With an understanding of the purpose of the exception, it is much easier to see why the words of the statute should be given life and meaning and not be diminished by a technical reading advanced in the name of protecting a debtor's "fresh start." Although drafted with a lamentable economy of language, the exception attempts to afford specific and significant creditor protections. It should not be read out of the context of its development to create an ambiguity which can then be said to be resolved in favor of debtor protection. However, since technical arguments have been advanced and relied upon, we must consider them.
The first technical problem of statutory construction which needs to be addressed is whether the word "claim" in § 1322(b)(2)'s anti-modification clause, i.e., that portion of the statute which reads "other than a claim secured only by a security interest in real property that is the debtor's principal residence," should be read to modify only the "secured claims" phrase which it follows. The Ninth Circuit Court of Appeals in Hougland opined that it should:
[The anti-modification] clause follows the secured claim portion of the sentence and precedes the unsecured claim portion. Certainly it refers to what preceded it, and indicates that a secured residential real estate claim will have special protection. Indeed, if the referent of the "other than" clause is not the secured claim language which precedes it, what could the referent be? It would be most unusual if it were the unsecured language or the whole sentence. That strongly indicates that only the "secured claim" portion is protected. We disagree with the courts which have reasoned that section 1322(b)(2) is violated if the unsecured portion is affected by the plan, because that would "modify the rights" of a lender who only held a residential real estate mortgage. To reach that conclusion would require that we beg the question, for it postulates that the "other than" clause does refer to the unsecured portion of the claim.
Hougland, 886 F.2d at 1184 (citations omitted). The Hougland court's analysis of the syntax of § 1322(b)(2) is both representative of other decisions which have reached the same result, see Wilson v. Commonwealth Mortgage Co., 895 F.2d at 127, and flawed. It transforms the rule of the last *668 antecedent into the rule of the only referent. The rule of the last antecedent provides that a qualifying phrase must be applied to words or phrases immediately preceding it. Bellamy, 122 B.R. 856, citing Wilshire Westwood Assoc. v. Atlantic Richfield Corp., 881 F.2d 801, 804 (9th Cir.1989), and United States v. Ven-Fuel, Inc., 758 F.2d 741, 751 (1st Cir.1985). Because the anti-modification clause begins with the qualifying phrase "other than," the rule of the last antecedent is applicable and the "secured claims" clause should be read as one of the referents of the anti-modification clause. Holders of home mortgages are, after all, a subclass within the more general classification of holders of secured claims.

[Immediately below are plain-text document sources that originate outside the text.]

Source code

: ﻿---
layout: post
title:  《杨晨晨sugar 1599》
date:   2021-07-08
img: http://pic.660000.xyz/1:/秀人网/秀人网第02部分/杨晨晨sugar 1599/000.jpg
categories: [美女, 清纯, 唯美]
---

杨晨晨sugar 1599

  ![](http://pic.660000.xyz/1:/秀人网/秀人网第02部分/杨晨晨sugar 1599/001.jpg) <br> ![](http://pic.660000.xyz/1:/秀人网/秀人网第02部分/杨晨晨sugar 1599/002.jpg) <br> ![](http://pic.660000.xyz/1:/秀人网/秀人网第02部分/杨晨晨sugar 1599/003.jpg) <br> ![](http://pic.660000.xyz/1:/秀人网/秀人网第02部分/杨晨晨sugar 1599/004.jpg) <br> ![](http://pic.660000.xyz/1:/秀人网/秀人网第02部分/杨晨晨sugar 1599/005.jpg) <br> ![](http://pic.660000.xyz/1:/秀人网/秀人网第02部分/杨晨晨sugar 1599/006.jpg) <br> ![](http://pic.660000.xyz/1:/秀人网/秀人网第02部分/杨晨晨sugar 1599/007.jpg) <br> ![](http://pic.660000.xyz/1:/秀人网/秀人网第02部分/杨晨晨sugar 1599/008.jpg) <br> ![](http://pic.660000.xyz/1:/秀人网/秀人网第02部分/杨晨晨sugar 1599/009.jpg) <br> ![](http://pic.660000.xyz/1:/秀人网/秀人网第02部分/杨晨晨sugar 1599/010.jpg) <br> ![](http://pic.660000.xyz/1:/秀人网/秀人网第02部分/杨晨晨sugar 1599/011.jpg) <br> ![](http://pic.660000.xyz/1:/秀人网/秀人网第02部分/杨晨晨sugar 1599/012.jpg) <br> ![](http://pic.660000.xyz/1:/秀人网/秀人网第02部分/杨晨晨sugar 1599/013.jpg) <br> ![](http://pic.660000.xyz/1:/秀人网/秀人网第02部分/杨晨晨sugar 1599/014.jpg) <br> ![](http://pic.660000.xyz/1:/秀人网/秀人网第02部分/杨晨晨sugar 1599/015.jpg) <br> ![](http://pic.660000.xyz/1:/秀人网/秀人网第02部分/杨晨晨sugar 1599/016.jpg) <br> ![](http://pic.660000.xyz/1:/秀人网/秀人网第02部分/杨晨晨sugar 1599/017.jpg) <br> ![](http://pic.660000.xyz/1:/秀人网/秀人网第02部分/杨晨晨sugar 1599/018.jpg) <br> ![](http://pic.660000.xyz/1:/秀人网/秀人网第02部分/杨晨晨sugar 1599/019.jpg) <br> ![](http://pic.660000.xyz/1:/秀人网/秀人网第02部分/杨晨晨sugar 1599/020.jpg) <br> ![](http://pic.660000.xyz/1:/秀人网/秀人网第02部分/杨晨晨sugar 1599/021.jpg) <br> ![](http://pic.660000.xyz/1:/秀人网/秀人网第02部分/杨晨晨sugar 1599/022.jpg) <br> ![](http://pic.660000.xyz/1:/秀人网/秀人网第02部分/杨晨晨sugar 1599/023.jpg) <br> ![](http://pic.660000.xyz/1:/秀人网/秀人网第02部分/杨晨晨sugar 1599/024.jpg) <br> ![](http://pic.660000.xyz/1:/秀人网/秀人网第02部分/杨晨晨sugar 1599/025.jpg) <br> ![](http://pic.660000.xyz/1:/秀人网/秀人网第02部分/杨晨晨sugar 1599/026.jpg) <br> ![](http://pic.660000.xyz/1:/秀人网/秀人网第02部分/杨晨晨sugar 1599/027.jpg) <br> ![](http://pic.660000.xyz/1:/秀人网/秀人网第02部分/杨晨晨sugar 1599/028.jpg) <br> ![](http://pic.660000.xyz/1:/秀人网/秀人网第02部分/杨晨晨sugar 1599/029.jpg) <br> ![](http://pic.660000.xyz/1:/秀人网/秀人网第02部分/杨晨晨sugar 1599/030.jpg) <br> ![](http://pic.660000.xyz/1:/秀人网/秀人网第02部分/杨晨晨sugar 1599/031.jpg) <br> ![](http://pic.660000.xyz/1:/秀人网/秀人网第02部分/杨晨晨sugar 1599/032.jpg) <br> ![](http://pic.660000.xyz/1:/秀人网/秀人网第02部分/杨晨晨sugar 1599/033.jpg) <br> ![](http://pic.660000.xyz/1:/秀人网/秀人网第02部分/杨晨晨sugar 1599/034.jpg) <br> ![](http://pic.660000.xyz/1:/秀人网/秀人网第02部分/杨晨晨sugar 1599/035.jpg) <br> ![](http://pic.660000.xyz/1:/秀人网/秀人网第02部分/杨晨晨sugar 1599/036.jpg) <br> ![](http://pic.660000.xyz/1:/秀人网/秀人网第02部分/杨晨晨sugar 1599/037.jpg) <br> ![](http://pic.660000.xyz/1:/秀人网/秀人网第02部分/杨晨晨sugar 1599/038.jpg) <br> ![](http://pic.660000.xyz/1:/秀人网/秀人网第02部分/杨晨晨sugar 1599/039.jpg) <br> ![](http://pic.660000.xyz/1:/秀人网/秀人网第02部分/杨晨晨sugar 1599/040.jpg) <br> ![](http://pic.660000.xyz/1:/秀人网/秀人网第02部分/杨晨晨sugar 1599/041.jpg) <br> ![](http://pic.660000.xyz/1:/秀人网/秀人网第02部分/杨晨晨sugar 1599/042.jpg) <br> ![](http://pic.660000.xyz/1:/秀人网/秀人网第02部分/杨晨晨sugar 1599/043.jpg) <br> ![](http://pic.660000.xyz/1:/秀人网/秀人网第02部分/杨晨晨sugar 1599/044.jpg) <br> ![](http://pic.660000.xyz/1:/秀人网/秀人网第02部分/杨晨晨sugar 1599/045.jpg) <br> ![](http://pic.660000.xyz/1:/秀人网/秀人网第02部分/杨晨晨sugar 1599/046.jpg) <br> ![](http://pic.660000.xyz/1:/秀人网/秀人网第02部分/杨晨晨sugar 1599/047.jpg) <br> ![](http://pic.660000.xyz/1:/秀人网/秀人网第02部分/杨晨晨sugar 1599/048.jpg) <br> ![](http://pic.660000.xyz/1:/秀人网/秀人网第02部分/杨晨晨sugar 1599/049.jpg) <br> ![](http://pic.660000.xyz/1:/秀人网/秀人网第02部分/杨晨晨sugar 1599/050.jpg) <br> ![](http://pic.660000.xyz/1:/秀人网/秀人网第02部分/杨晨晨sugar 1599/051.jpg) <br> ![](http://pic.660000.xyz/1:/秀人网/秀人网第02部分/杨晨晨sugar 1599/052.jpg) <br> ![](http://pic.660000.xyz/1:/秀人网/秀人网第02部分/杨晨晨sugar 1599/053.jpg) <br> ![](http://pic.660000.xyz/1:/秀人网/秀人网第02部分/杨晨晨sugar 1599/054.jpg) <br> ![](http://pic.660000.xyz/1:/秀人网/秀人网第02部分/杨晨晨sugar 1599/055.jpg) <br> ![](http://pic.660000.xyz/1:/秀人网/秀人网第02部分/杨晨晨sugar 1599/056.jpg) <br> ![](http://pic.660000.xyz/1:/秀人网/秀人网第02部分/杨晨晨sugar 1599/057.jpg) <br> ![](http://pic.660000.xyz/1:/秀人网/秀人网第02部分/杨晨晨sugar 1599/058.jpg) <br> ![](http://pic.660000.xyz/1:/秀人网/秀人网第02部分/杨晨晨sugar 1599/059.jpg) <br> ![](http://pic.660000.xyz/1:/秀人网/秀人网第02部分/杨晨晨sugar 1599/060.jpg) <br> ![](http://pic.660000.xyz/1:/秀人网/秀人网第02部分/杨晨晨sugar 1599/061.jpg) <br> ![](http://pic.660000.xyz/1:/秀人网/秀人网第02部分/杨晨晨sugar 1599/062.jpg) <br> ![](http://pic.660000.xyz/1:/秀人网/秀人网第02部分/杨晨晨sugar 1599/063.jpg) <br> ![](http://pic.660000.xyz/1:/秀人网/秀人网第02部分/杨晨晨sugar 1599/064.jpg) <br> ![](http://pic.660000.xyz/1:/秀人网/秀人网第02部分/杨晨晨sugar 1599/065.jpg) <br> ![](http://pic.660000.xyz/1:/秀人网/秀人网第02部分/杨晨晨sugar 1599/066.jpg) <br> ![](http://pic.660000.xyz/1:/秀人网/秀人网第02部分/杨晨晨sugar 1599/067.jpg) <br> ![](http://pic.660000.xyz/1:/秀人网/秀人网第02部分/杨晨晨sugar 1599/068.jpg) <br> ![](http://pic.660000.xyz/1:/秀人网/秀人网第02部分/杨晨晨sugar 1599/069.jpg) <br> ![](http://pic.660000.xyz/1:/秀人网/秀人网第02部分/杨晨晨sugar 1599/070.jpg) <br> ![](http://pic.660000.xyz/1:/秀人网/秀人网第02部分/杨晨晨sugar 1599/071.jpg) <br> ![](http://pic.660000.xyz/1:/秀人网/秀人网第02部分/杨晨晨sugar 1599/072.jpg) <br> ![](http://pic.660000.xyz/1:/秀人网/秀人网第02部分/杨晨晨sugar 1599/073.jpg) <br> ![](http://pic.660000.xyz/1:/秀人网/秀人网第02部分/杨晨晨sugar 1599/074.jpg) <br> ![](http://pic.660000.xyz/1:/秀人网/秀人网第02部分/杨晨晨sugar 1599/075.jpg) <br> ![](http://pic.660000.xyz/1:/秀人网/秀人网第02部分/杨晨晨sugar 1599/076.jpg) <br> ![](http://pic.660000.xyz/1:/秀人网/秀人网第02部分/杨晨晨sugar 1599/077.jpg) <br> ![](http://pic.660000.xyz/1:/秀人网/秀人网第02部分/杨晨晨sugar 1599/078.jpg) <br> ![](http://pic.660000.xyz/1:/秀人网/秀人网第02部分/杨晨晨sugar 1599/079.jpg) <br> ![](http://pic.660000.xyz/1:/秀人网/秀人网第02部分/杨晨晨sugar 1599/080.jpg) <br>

The mistake in the Hougland court's reasoning is that it limits the pool of other possible referents of the anti-modification clause to either "the unsecured claim language or the whole sentence" and then dismisses them. Hougland, 886 F.2d at 1184. The court neglects to consider as referents the larger universe of claims which are defined in 11 U.S.C. § 101. Section 101(5)(A) provides that a "claim" includes both secured and unsecured claims. This definition of "claim" is applicable to § 1322(b)(2). 11 U.S.C. § 103(a). The court in Hougland takes an unreasonably narrow view of the reference. It seems merely to finesse the question of the phrase's meaning by criticizing a decision which deals explicitly with the definition of "claim". Hougland, 886 F.2d at 1184, citing In re Hynson, 66 B.R. 246 at 253 (Bkrtcy.D.N.J.1986). Ignoring § 101(5)(A), however, can hardly be the proper solution to the syntax problem posed by § 1322(b)(2). See also In re Hart, 923 F.2d at 1415.
It is more reasonable to conclude that the word "claim" in the anti-modification clause of § 1322(b)(2) protects the various rights of undersecured mortgage holders in Chapter 13. This conclusion is compelled for two reasons. First, it is an elementary precept of statutory construction that the definition of a term in the definitional section of a statute controls the construction of that term wherever it appears throughout the statute. Fla. D. of Banking & Finance v. Bd. of Governors, 800 F.2d 1534, 1536 (11th Cir.1986), citing Sutherland, 1A Sutherland on Statutory Construction § 20.08 at 88 (4th ed. 1985).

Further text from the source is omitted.